Отец еще пытался отстоять «день-другой», но последнее слово в нашем доме всегда оставалось за матерью. А она неотступно гнула свою линию.

Я всласть, с запасом — когда-то еще доведется! — попарился в бане, выспался, а на другой день, как в конце летних каникул, когда уже начинал тосковать по колготной студенческой компании, поспешно и безалаберно попрощался с отцом и матерью.

В привычной круговерти студенческой жизни я окончательно отрешился от недавнего страха, ждал письма. И через неделю мой не шибко охочий до науки однокурсник встретил меня после лекций на пороге нашей комнаты, но вместо знакомого пожелтевшего конверта с октябрьскими стягами (как-то были куплены конверты по-деревенски — с запасом) молча подал мне уже распечатанную телеграмму.

Мать умерла.

Но из-за чьего-то равнодушия весть эта запоздала. Я никак не успел бы на похороны, и, оттого что уже ничего не мог сделать для матери, меня захлестнула обида и будто повязала незримыми путами: ни закричать, ни заплакать.

Уж и не сказать теперь, когда я скинул оцепенение. По-настоящему я пришел в себя только ночью. Лежа в узенькой кровати, я слушал затихающий гомон в коридоре общежития и перебирал в памяти события своей еще короткой жизни. Мало что произошло в ней без участия матери. Она всегда была рядом со мной. Я помнил ее молодой и красивой, потом с первой проседью в волосах, но сейчас эти воскрешенные из памяти картины то и дело заслоняло недавнее изможденное лицо. Я представлял его как наяву, отчетливо. Было оно спокойное, каким, случалось, видел я это лицо после трудной работы, и вдруг догадался, что, отсылая меня обратно, она уже знала о своей смерти, но не хотела, чтобы видел я ее последний тяжелый час или что-то другое, тайное.

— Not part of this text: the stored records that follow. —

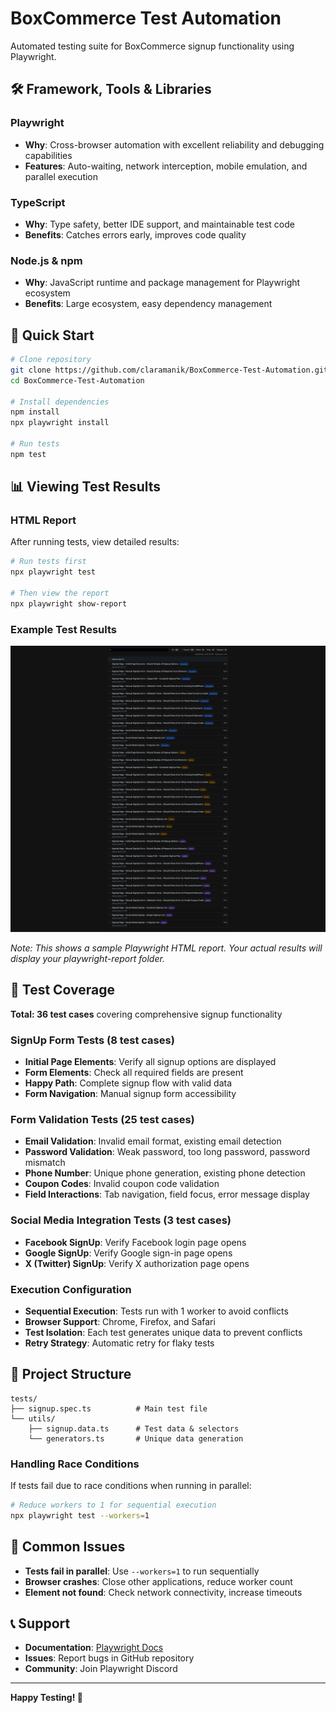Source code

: # BoxCommerce Test Automation

Automated testing suite for BoxCommerce signup functionality using Playwright.

## 🛠️ **Framework, Tools & Libraries**

### **Playwright**

- **Why**: Cross-browser automation with excellent reliability and debugging capabilities
- **Features**: Auto-waiting, network interception, mobile emulation, and parallel execution

### **TypeScript**

- **Why**: Type safety, better IDE support, and maintainable test code
- **Benefits**: Catches errors early, improves code quality

### **Node.js & npm**

- **Why**: JavaScript runtime and package management for Playwright ecosystem
- **Benefits**: Large ecosystem, easy dependency management

## 🚀 **Quick Start**

```bash
# Clone repository
git clone https://github.com/claramanik/BoxCommerce-Test-Automation.git
cd BoxCommerce-Test-Automation

# Install dependencies
npm install
npx playwright install

# Run tests
npm test
```

## 📊 **Viewing Test Results**

### **HTML Report**

After running tests, view detailed results:

```bash
# Run tests first
npx playwright test

# Then view the report
npx playwright show-report
```

### **Example Test Results**

![Playwright Test Results](./test-results/test-result.png)

_Note: This shows a sample Playwright HTML report. Your actual results will display your playwright-report folder._

## 🧪 **Test Coverage**

**Total: 36 test cases** covering comprehensive signup functionality

### **SignUp Form Tests (8 test cases)**

- **Initial Page Elements**: Verify all signup options are displayed
- **Form Elements**: Check all required fields are present
- **Happy Path**: Complete signup flow with valid data
- **Form Navigation**: Manual signup form accessibility

### **Form Validation Tests (25 test cases)**

- **Email Validation**: Invalid email format, existing email detection
- **Password Validation**: Weak password, too long password, password mismatch
- **Phone Number**: Unique phone generation, existing phone detection
- **Coupon Codes**: Invalid coupon code validation
- **Field Interactions**: Tab navigation, field focus, error message display

### **Social Media Integration Tests (3 test cases)**

- **Facebook SignUp**: Verify Facebook login page opens
- **Google SignUp**: Verify Google sign-in page opens
- **X (Twitter) SignUp**: Verify X authorization page opens

### **Execution Configuration**

- **Sequential Execution**: Tests run with 1 worker to avoid conflicts
- **Browser Support**: Chrome, Firefox, and Safari
- **Test Isolation**: Each test generates unique data to prevent conflicts
- **Retry Strategy**: Automatic retry for flaky tests

## 📁 **Project Structure**

```
tests/
├── signup.spec.ts          # Main test file
└── utils/
    ├── signup.data.ts      # Test data & selectors
    └── generators.ts       # Unique data generation
```

### **Handling Race Conditions**

If tests fail due to race conditions when running in parallel:

```bash
# Reduce workers to 1 for sequential execution
npx playwright test --workers=1
```

## 🐛 **Common Issues**

- **Tests fail in parallel**: Use `--workers=1` to run sequentially
- **Browser crashes**: Close other applications, reduce worker count
- **Element not found**: Check network connectivity, increase timeouts

## 📞 **Support**

- **Documentation**: [Playwright Docs](https://playwright.dev)
- **Issues**: Report bugs in GitHub repository
- **Community**: Join Playwright Discord

---

**Happy Testing! 🎉**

Мне бы в тот раз ослушаться мать! А я не сделал этого. И вот моя покорность обернулась виной.

С этим непроходящим чувством вины я, как никогда трудно, кое-как дотянул до каникул и, вопреки строжайшему приказу собираться на колхозную работу, уехал домой.

Дорога на кладбище петляла вдоль махонького ручеишка, заросла травой, но была хорошо обозначена: по сторонам ее валялись то оброненный бумажный цветок, то пихтовая ветка — той весной не одну сверстницу матери отвезли на кладбище — и по этим, как вешки, приметам, я, не сбиваясь, дошел до погоста.

Помня о смолевых кряжах дяди Капитона, какие видел у него под навесом, я искал осанистый  к р е с т. Но там, где покоились тетки и другие близкие родственники, был только один свежий холмик и осенял его тоже свежий, неказистый крестик. Средь добротных четвериков соседних могил выглядел он последней вдовьей отметиной, какую сделал бы не шибко мастерый сердобольный сосед.

Пока я свыкался с этой неожиданностью и пока подгребал к могиле раскатившиеся комья земли, сначала робко, а потом бесповоротно утвердился на не к месту радостной мысли, что живу теперь далеко отсюда, а после окончания института, может быть, окажусь еще дальше от дома и мне — слава богу! — не придется делать домовину дяде Капитону.